The two seasons in which George Karl took over teams in mid-year could be especially relevant to the Kings’ situation for two reasons:  one, both teams enjoyed immediate improvement.  Secondly, in each case, there was a “buffer” coach between the coach who was fired and Karl’s first game.  With the Sonics in ’92, Bob Kloppenburg coached four games after K.C. Jones was fired.
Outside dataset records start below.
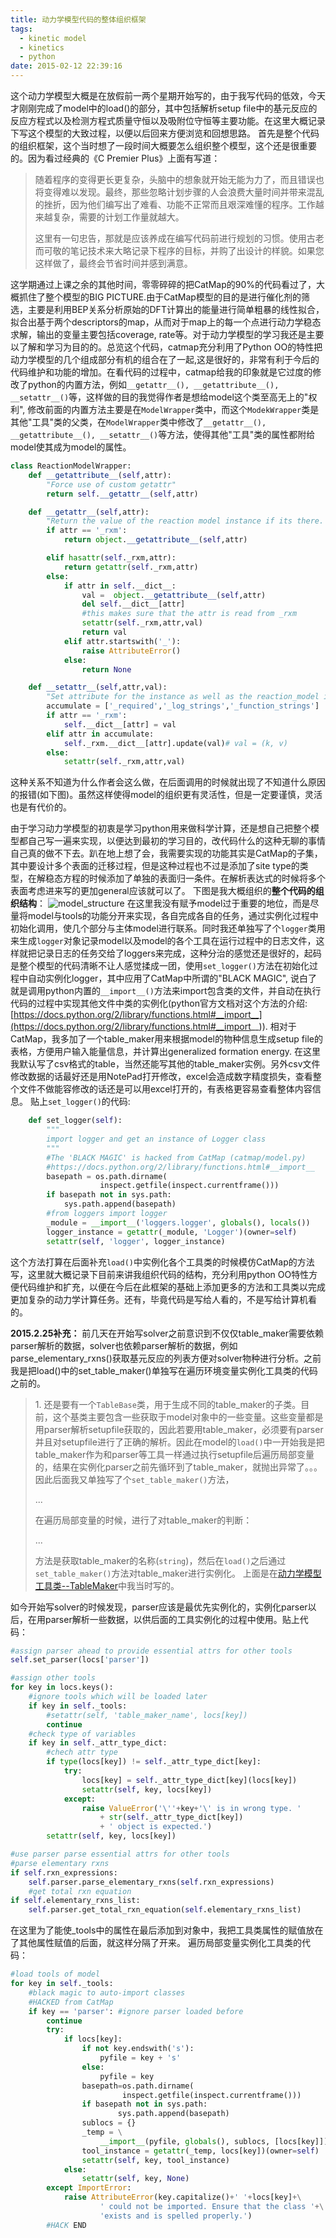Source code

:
 ```yaml
---
title: 动力学模型代码的整体组织框架
tags:
  - kinetic model
  - kinetics
  - python
date: 2015-02-12 22:39:16
---
```


这个动力学模型大概是在放假前一两个星期开始写的，由于我写代码的低效，今天才刚刚完成了model中的load()的部分，其中包括解析setup file中的基元反应的反应方程式以及检测方程式质量守恒以及吸附位守恒等主要功能。在这里大概记录下写这个模型的大致过程，以便以后回来方便浏览和回想思路。
首先是整个代码的组织框架，这个当时想了一段时间大概要怎么组织整个模型，这个还是很重要的。因为看过经典的《C Premier Plus》上面有写道：

> 随着程序的变得更长更复杂，头脑中的想象就开始无能为力了，而且错误也将变得难以发现。最终，那些忽略计划步骤的人会浪费大量时间并带来混乱的挫折，因为他们编写出了难看、功能不正常而且艰深难懂的程序。工作越来越复杂，需要的计划工作量就越大。> 
> 这里有一句忠告，那就是应该养成在编写代码前进行规划的习惯。使用古老而可敬的笔记技术来大略记录下程序的目标，并购了出设计的样貌。如果您这样做了，最终会节省时间并感到满意。

这学期通过上课之余的其他时间，零零碎碎的把CatMap的90%的代码看过了，大概抓住了整个模型的BIG PICTURE.由于CatMap模型的目的是进行催化剂的筛选，主要是利用BEP关系分析原始的DFT计算出的能量进行简单粗暴的线性拟合，拟合出基于两个descriptors的map，从而对于map上的每一个点进行动力学稳态求解，输出的变量主要包括coverage, rate等。对于动力学模型的学习我还是主要以了解和学习为目的的。总览这个代码，catmap充分利用了Python OO的特性把动力学模型的几个组成部分有机的组合在了一起,这是很好的，非常有利于今后的代码维护和功能的增加。在看代码的过程中，catmap给我的印象就是它过度的修改了python的内置方法，例如`__getattr__(), __getattribute__(), __setattr__()`等，这样做的目的我觉得作者是想给model这个类至高无上的"权利", 修改前面的内置方法主要是在`ModelWrapper`类中，而这个`ModekWrapper`类是其他"工具"类的父类，在`ModelWrapper`类中修改了`__getattr__(), __getattribute__(), __setattr__()`等方法，使得其他"工具"类的属性都附给model使其成为model的属性。
``` python
class ReactionModelWrapper:
    def __getattribute__(self,attr):
        "Force use of custom getattr"
        return self.__getattr__(self,attr)

    def __getattr__(self,attr):
        "Return the value of the reaction model instance if its there. Otherwise return the instances own value (or none if the instance does not have the attribute defined and the attribute is not private)"
        if attr == '_rxm':
            return object.__getattribute__(self,attr)

        elif hasattr(self._rxm,attr):
            return getattr(self._rxm,attr)
        else:
            if attr in self.__dict__:
                val =  object.__getattribute__(self,attr)
                del self.__dict__[attr] 
                #this makes sure that the attr is read from _rxm
                setattr(self._rxm,attr,val)
                return val
            elif attr.startswith('_'):
                raise AttributeError()
            else:
                return None

    def __setattr__(self,attr,val):
        "Set attribute for the instance as well as the reaction_model instance"
        accumulate = ['_required','_log_strings','_function_strings']
        if attr == '_rxm':
            self.__dict__[attr] = val 
        elif attr in accumulate:
            self._rxm.__dict__[attr].update(val)# val = (k, v)
        else:
            setattr(self._rxm,attr,val)
```
这种关系不知道为什么作者会这么做，在后面调用的时候就出现了不知道什么原因的报错(如下图)。虽然这样使得model的组织更有灵活性，但是一定要谨慎，灵活也是有代价的。

由于学习动力学模型的初衷是学习python用来做科学计算，还是想自己把整个模型都自己写一遍来实现，以便达到最初的学习目的，改代码什么的这种无聊的事情自己真的做不下去。趴在地上想了会，我需要实现的功能其实是CatMap的子集，其中要设计多个表面的迁移过程，但是这种过程也不过是添加了site type的类型，在解稳态方程的时候添加了单独的表面归一条件。在解析表达式的时候将多个表面考虑进来写的更加general应该就可以了。
下图是我大概组织的**整个代码的组织结构**：
![model_structure](http://ipytlab.com/wp-content/uploads/2015/02/model_uml.gif)
在这里我没有赋予model过于重要的地位，而是尽量将model与tools的功能分开来实现，各自完成各自的任务，通过实例化过程中初始化调用，使几个部分与主体model进行联系。同时我还单独写了个`logger`类用来生成`logger`对象记录model以及model的各个工具在运行过程中的日志文件，这样就把记录日志的任务交给了loggers来完成，这种分治的感觉还是很好的，起码是整个模型的代码清晰不让人感觉揉成一团，使用`set_logger()`方法在初始化过程中自动实例化logger，其中应用了CatMap中所谓的"BLACK MAGIC", 说白了就是调用python内置的`__import__()`方法来import包含类的文件，并自动在执行代码的过程中实现其他文件中类的实例化(python官方文档对这个方法的介绍:[https://docs.python.org/2/library/functions.html#__import__](https://docs.python.org/2/library/functions.html#__import__)).
相对于CatMap，我多加了一个table_maker用来根据model的物种信息生成setup file的表格，方便用户输入能量信息，并计算出generalized formation energy. 在这里我默认写了csv格式的table，当然还能写其他的table_maker实例。另外csv文件修改数据的话最好还是用NotePad打开修改，excel会造成数字精度损失，查看整个文件不做能容修改的话还是可以用excel打开的，有表格更容易查看整体内容信息。
贴上`set_logger()`的代码:
``` python
    def set_logger(self):
        """
        import logger and get an instance of Logger class
        """
        #The 'BLACK MAGIC' is hacked from CatMap (catmap/model.py)
        #https://docs.python.org/2/library/functions.html#__import__
        basepath = os.path.dirname(
                    inspect.getfile(inspect.currentframe()))
        if basepath not in sys.path:
            sys.path.append(basepath)
        #from loggers import logger
        _module = __import__('loggers.logger', globals(), locals())
        logger_instance = getattr(_module, 'Logger')(owner=self)
        setattr(self, 'logger', logger_instance)
```
这个方法打算在后面补充`load()`中实例化各个工具类的时候模仿CatMap的方法写，这里就大概记录下目前来讲我组织代码的结构，充分利用python OO特性方便代码维护和扩充，以便在今后在此框架的基础上添加更多的方法和工具类以完成更加复杂的动力学计算任务。还有，毕竟代码是写给人看的，不是写给计算机看的。

**2015.2.25补充：**
前几天在开始写solver之前意识到不仅仅table_maker需要依赖parser解析的数据，solver也依赖parser解析的数据，例如parse_elementary_rxns()获取基元反应的列表方便对solver物种进行分析。之前我是把load()中的set_table_maker()单独写在遍历环境变量实例化工具类的代码之前的。

> 1\. 还是要有一个`TableBase`类，用于生成不同的table_maker的子类。目前，这个基类主要包含一些获取于model对象中的一些变量。这些变量都是用parser解析setupfile获取的，因此若要用table_maker，必须要有parser并且对setupfile进行了正确的解析。因此在model的`load()`中一开始我是把table_maker作为和parser等工具一样通过执行setupfile后遍历局部变量的，结果在实例化parser之前先循环到了table_maker，就抛出异常了。。。因此后面我又单独写了个`set_table_maker()`方法，> 
> ...> 
> 在遍历局部变量的时候，进行了对table_maker的判断：> 
> ...> 
> 方法是获取table_maker的名称(`string`)，然后在`load()`之后通过`set_table_maker()`方法对table_maker进行实例化。
上面是在[<ins datetime="2015-02-25T15:49:52+00:00">动力学模型工具类--TableMaker</ins>](http://ipytlab.com/%e5%8a%a8%e5%8a%9b%e5%ad%a6%e6%a8%a1%e5%9e%8b%e5%b7%a5%e5%85%b7%e7%b1%bb-tablemaker/ "动力学模型工具类–TableMaker")中我当时写的。

如今开始写solver的时候发现，parser应该是最优先实例化的，实例化parser以后，在用parser解析一些数据，以供后面的工具实例化的过程中使用。贴上代码：
``` python
#assign parser ahead to provide essential attrs for other tools
self.set_parser(locs['parser'])

#assign other tools
for key in locs.keys():
    #ignore tools which will be loaded later
    if key in self._tools: 
        #setattr(self, 'table_maker_name', locs[key])
        continue
    #check type of variables
    if key in self._attr_type_dict: 
        #chech attr type
        if type(locs[key]) != self._attr_type_dict[key]:
            try:
                locs[key] = self._attr_type_dict[key](locs[key])
                setattr(self, key, locs[key])
            except:
                raise ValueError('\''+key+'\' is in wrong type. '
					+ str(self._attr_type_dict[key])
					+ ' object is expected.')
        setattr(self, key, locs[key])

#use parser parse essential attrs for other tools
#parse elementary rxns
if self.rxn_expressions:
    self.parser.parse_elementary_rxns(self.rxn_expressions)
    #get total rxn equation
if self.elementary_rxns_list:
    self.parser.get_total_rxn_equation(self.elementary_rxns_list)
```
在这里为了能使_tools中的属性在最后添加到对象中，我把工具类属性的赋值放在了其他属性赋值的后面，就这样分隔了开来。
遍历局部变量实例化工具类的代码：
``` python
#load tools of model
for key in self._tools:
    #black magic to auto-import classes
    #HACKED from CatMap
    if key == 'parser': #ignore parser loaded before
        continue
        try:
            if locs[key]:
                if not key.endswith('s'):
                    pyfile = key + 's'
                else:
                    pyfile = key
                basepath=os.path.dirname(
                         inspect.getfile(inspect.currentframe()))
                if basepath not in sys.path: 
                        sys.path.append(basepath)
                sublocs = {}
                _temp = \
                    __import__(pyfile, globals(), sublocs, [locs[key]])  
                tool_instance = getattr(_temp, locs[key])(owner=self) 
                setattr(self, key, tool_instance)
            else:
                setattr(self, key, None)
        except ImportError:
            raise AttributeError(key.capitalize()+' '+locs[key]+\
                    ' could not be imported. Ensure that the class '+\
                    'exists and is spelled properly.')
        #HACK END
```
Then, Karl took over.  In 2005 with the Nuggets, Karl succeeded Michael Cooper, who held the seat for 14 games after Jeff Bzdelik’s dismissal.

Earlier this week, Karl spoke openly of his interest in the Kings job, while also stressing how important he felt it was to be patient and respectful of the coach who’d been fired.   Could Coach Karl simply be observing a grace period before readdressing the Kings’ situation publicly, or are the Kings simply more interested in other candidates?

Certainly George Karl is not the only NBA coach who’s turned teams around.  Pat Riley took the Lakers to a title in his first year, though one must consider that they’d also won it all two seasons prior.  Riley also coached the Knicks to a 12-game improvement in 1991-92, his first season there.  And the Heat were 10 games better under Riley in ’95-96, his first year after taking his talents (and hair products) to South Beach.

Lenny Wilkens oversaw one of the most remarkable in-season turnarounds in league history when he took over the 5-17 Sonics in 1977.  Under Wilkens, Seattle finished 42-18 and made it all the way to the NBA Finals.  Wilkens also coached the ’93-94 Hawks to 57 wins, 14 games better than they’d been under Bob Weiss the year before.

Riley and Wilkens are both Hall of Famers, as Karl himself certainly will be, as well, someday.   In fact, with 1,131 career wins, Karl has an outside shot at Don Nelson’s record 1,335 NBA regular season victories.   True, he’s yet to win an NBA title, and he’s overseen an infamous postseason collapse or two.  But his teams have been tough, entertaining (he used to play in the ABA!) and very competitive.

If the Kings really want to change the tide, they need to consider that no coach in league history has turned teams around like George Karl has.  And he’s ready to, in his words, “get back in the gym.”

Whitey Gleason has spent the last 20 years as a member of the Rise Guys, a Northern California sports radio team that currently resides on ESPN 1320 AM and airs weekdays from 2-6 p.m.